Early morning spring sunshine spreads a golden glow over the trees in my backyard, shining on the grass, calling on the colours to appear more vibrantly than yesterday. The birds interacting and visiting cheerily, energetically, a contrast to the sleepy quiet of the houses. Buildings dark and closed while the yard and street and lake and town bathe in light.
I woke up too early this morning at 5:00 am. It’s now 6:30 am. Tired from a busy week I need more sleep, but I can’t resist the magic of an early morning. I can’t resist the space and time to write, the opportunity to indulge in words for no reason other than they bring me joy. I can’t resist the possibility of insight, a reward for showing up to a page with no expectations.
Over the last couple months my writing practice has been more intentional and consistent. Early mornings most days. Ten minutes or two hours. I feel like a writer again.
Writing is my morning sunshine. Happiness sparked by frequency, not duration. Benefits from even just a short burst of sunshine each day.
I’m learning that when days are too full and distractions are too many, writing is a necessity not a luxury. Daily writing practice grounds, connects, and uplifts. It slows the frenetic pace of thinking about too many things at once. Attention narrows, breathing slows, body relaxes, and the moment, each word as it appears on the page, like a breath, is all I need.

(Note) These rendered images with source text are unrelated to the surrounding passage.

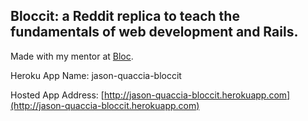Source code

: ## Bloccit: a Reddit replica to teach the fundamentals of web development and Rails.

Made with my mentor at [Bloc](http://bloc.io).

Heroku App Name: jason-quaccia-bloccit

Hosted App Address: [http://jason-quaccia-bloccit.herokuapp.com](http://jason-quaccia-bloccit.herokuapp.com)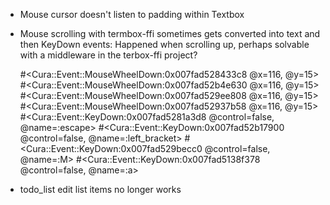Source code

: * Mouse cursor doesn't listen to padding within Textbox
* Mouse scrolling with termbox-ffi sometimes gets converted into text and then KeyDown  events:
  Happened when scrolling up, perhaps solvable with a middleware in the terbox-ffi project?
  
  #<Cura::Event::MouseWheelDown:0x007fad528433c8 @x=116, @y=15>
  #<Cura::Event::MouseWheelDown:0x007fad52b4e630 @x=116, @y=15>
  #<Cura::Event::MouseWheelDown:0x007fad529ee808 @x=116, @y=15>
  #<Cura::Event::MouseWheelDown:0x007fad52937b58 @x=116, @y=15>
  #<Cura::Event::KeyDown:0x007fad5281a3d8 @control=false, @name=:escape>
  #<Cura::Event::KeyDown:0x007fad52b17900 @control=false, @name=:left_bracket>
  #<Cura::Event::KeyDown:0x007fad529becc0 @control=false, @name=:M>
  #<Cura::Event::KeyDown:0x007fad5138f378 @control=false, @name=:a>
* todo_list edit list items no longer works
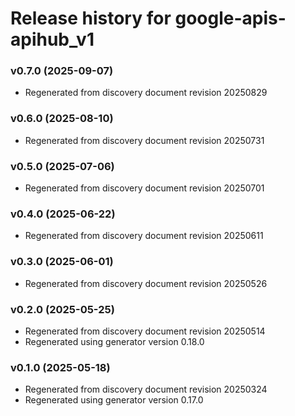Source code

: # Release history for google-apis-apihub_v1

### v0.7.0 (2025-09-07)

* Regenerated from discovery document revision 20250829

### v0.6.0 (2025-08-10)

* Regenerated from discovery document revision 20250731

### v0.5.0 (2025-07-06)

* Regenerated from discovery document revision 20250701

### v0.4.0 (2025-06-22)

* Regenerated from discovery document revision 20250611

### v0.3.0 (2025-06-01)

* Regenerated from discovery document revision 20250526

### v0.2.0 (2025-05-25)

* Regenerated from discovery document revision 20250514
* Regenerated using generator version 0.18.0

### v0.1.0 (2025-05-18)

* Regenerated from discovery document revision 20250324
* Regenerated using generator version 0.17.0

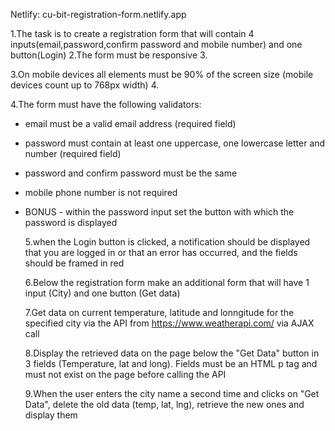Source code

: Netlify: cu-bit-registration-form.netlify.app

1.The task is to create a registration form that will contain 4 inputs(email,password,confirm password and mobile number) and one button(Login)
2.The form must be responsive 3.

3.On mobile devices all elements must be 90% of the screen size (mobile devices count up to 768px width) 4.

4.The form must have the following validators:

- email must be a valid email address (required field)
- password must contain at least one uppercase, one lowercase letter and number (required field)
- password and confirm password must be the same
- mobile phone number is not required
- BONUS - within the password input set the button with which the password is displayed

  5.when the Login button is clicked, a notification should be displayed that you are logged in or that an error has occurred, and the fields should be framed in red

  6.Below the registration form make an additional form that will have 1 input (City) and one button (Get data)

  7.Get data on current temperature, latitude and lonngitude for the specified city via the API from https://www.weatherapi.com/ via AJAX call

  8.Display the retrieved data on the page below the "Get Data" button in 3 fields (Temperature, lat and long). Fields must be an HTML p tag and must not exist on the page before calling the API

  9.When the user enters the city name a second time and clicks on "Get Data", delete the old data (temp, lat, lng), retrieve the new ones and display them
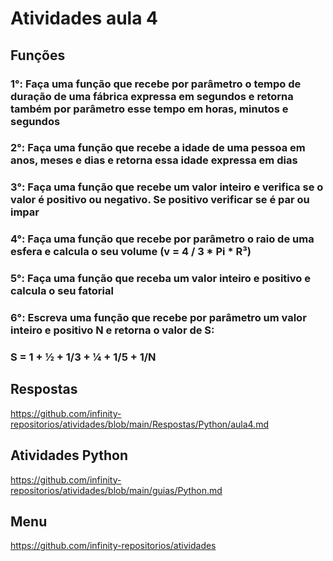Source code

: # Atividades aula 4

## Funções

### 1°: Faça uma função que recebe por parâmetro o tempo de duração de uma fábrica expressa em segundos e retorna também por parâmetro esse tempo em horas, minutos e segundos

### 2°: Faça uma função que recebe a idade de uma pessoa em anos, meses e dias e retorna essa idade expressa em dias

### 3°: Faça uma função que recebe um valor inteiro e verifica se o valor é positivo ou negativo. Se positivo verificar se é par ou impar

### 4°: Faça uma função que recebe por parâmetro o raio de uma esfera e calcula o seu volume (v = 4 / 3 * Pi * R³)

### 5°: Faça uma função que receba um valor inteiro e positivo e calcula o seu fatorial

### 6°: Escreva uma função que recebe por parâmetro um valor inteiro e positivo N e retorna o valor de S:

### S = 1 + ½ + 1/3 + ¼ + 1/5 + 1/N

## Respostas

<https://github.com/infinity-repositorios/atividades/blob/main/Respostas/Python/aula4.md>

## Atividades Python

<https://github.com/infinity-repositorios/atividades/blob/main/guias/Python.md>

## Menu

<https://github.com/infinity-repositorios/atividades>
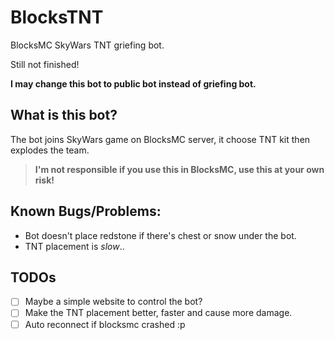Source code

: 
# BlocksTNT

BlocksMC SkyWars TNT griefing bot.

Still not finished!

**I may change this bot to public bot instead of griefing bot.**


## What is this bot?
The bot joins SkyWars game on BlocksMC server, it choose TNT kit then explodes the team.

>  **I'm not responsible if you use this in BlocksMC, use this at your own risk!**

## Known Bugs/Problems:

- Bot doesn't place redstone if there's chest or snow under the bot.
- TNT placement is *slow*..

  

## TODOs

- [ ] Maybe a simple website to control the bot?
- [ ] Make the TNT placement better, faster and cause more damage.
- [ ] Auto reconnect if blocksmc crashed :p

For creatives, the time to create must be protected. Pushing through the urge to leave it behind for things that seem more pressing, I battle the guilt like it’s a Jabberwock and so far I’m winning.
Time often causes tension for those of us who write in stolen moments. Deep cravings for long stretches to dream and create. Regret for the quick passing of time while we sink into our novels and poems and plays. A blink and then it’s time for work and family and chores again.
And yet I’m grateful that each morning, I bathe in sunlight. Soak in words. Write the now. Delight in the morning sunshine, even for just a moment.